Tom had a vision of death when he was wheeled into that room past another patient, Ben. Ben was gaunt and gray. Tom claimed he saw a gaping hole in his throat. I’m not certain that was real. Ben was also alone.
Tom put on a show joking with nurses, his usual public persona. A nurse delivered a note. It was from Ben. “I will never speak again, but I thank you for your humor.”
“A smoker,” Tom whispered to me. “I don’t think he has a tongue.”
From beds separated by a curtain, he and Ben beeped the handheld buttons given to them to self-administer pain relief. They beeped back and forth, responding to one another as if in a comedy routine, each pressing his beeper in varying rhythms, an inside joke as if that could bring more morphine than they were due.

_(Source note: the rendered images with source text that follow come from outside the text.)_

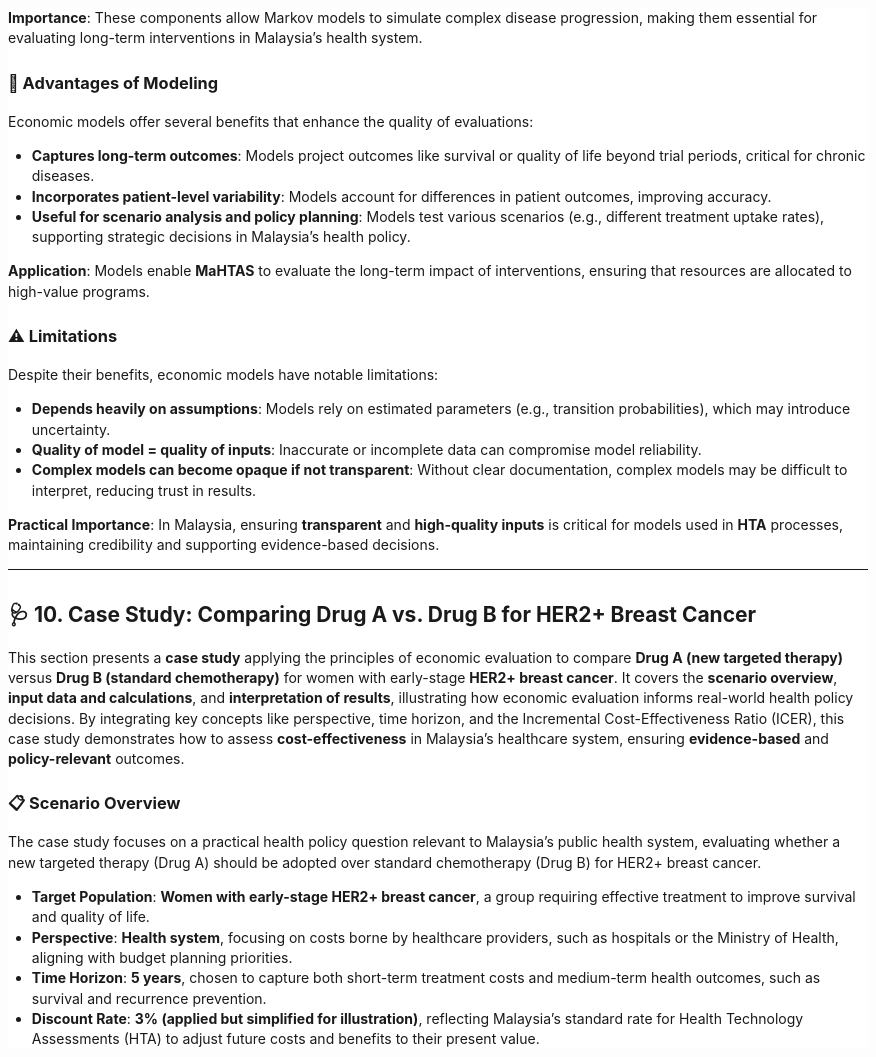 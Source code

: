 **Importance**: These components allow Markov models to simulate complex disease progression, making them essential for evaluating long-term interventions in Malaysia’s health system.

### 🌟 Advantages of Modeling

Economic models offer several benefits that enhance the quality of evaluations:

- **Captures long-term outcomes**: Models project outcomes like survival or quality of life beyond trial periods, critical for chronic diseases.  
- **Incorporates patient-level variability**: Models account for differences in patient outcomes, improving accuracy.  
- **Useful for scenario analysis and policy planning**: Models test various scenarios (e.g., different treatment uptake rates), supporting strategic decisions in Malaysia’s health policy.  

**Application**: Models enable **MaHTAS** to evaluate the long-term impact of interventions, ensuring that resources are allocated to high-value programs.

### ⚠️ Limitations

Despite their benefits, economic models have notable limitations:

- **Depends heavily on assumptions**: Models rely on estimated parameters (e.g., transition probabilities), which may introduce uncertainty.  
- **Quality of model = quality of inputs**: Inaccurate or incomplete data can compromise model reliability.  
- **Complex models can become opaque if not transparent**: Without clear documentation, complex models may be difficult to interpret, reducing trust in results.  

**Practical Importance**: In Malaysia, ensuring **transparent** and **high-quality inputs** is critical for models used in **HTA** processes, maintaining credibility and supporting evidence-based decisions.

---

## 🩺 10. Case Study: Comparing Drug A vs. Drug B for HER2+ Breast Cancer

This section presents a **case study** applying the principles of economic evaluation to compare **Drug A (new targeted therapy)** versus **Drug B (standard chemotherapy)** for women with early-stage **HER2+ breast cancer**. It covers the **scenario overview**, **input data and calculations**, and **interpretation of results**, illustrating how economic evaluation informs real-world health policy decisions. By integrating key concepts like perspective, time horizon, and the Incremental Cost-Effectiveness Ratio (ICER), this case study demonstrates how to assess **cost-effectiveness** in Malaysia’s healthcare system, ensuring **evidence-based** and **policy-relevant** outcomes.

### 📋 Scenario Overview

The case study focuses on a practical health policy question relevant to Malaysia’s public health system, evaluating whether a new targeted therapy (Drug A) should be adopted over standard chemotherapy (Drug B) for HER2+ breast cancer.

- **Target Population**: **Women with early-stage HER2+ breast cancer**, a group requiring effective treatment to improve survival and quality of life.  
- **Perspective**: **Health system**, focusing on costs borne by healthcare providers, such as hospitals or the Ministry of Health, aligning with budget planning priorities.  
- **Time Horizon**: **5 years**, chosen to capture both short-term treatment costs and medium-term health outcomes, such as survival and recurrence prevention.  
- **Discount Rate**: **$3\%$ (applied but simplified for illustration)**, reflecting Malaysia’s standard rate for Health Technology Assessments (HTA) to adjust future costs and benefits to their present value.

I slept off and on next to his bed that night in an extendable chair several nurses and I appropriated from another room. The next morning, he looked at me gravely and said, “Get me out of here or I’m going to die.”
I found an expensive hotel wing they don’t mention that overlooks Central Park. I gave the hospital a credit card, and off we went. I ran alongside the gurney as he was whisked a full city block inside the hospital away from that sad place. May God bless Marianne and may God bless Ben, but Tom wasn’t ready to be there.
Through those years, as soon as his treatments were completed, whenever we could, we bolted from Manhattan and barreled up the Taconic Parkway to the country house in the Hudson Valley, away from all that. We were determined not to stop living as long as we could, and we held up well. As long as he would.
Lindsay Brice is a photographer and actor. Tom was a writer. He died in 2012.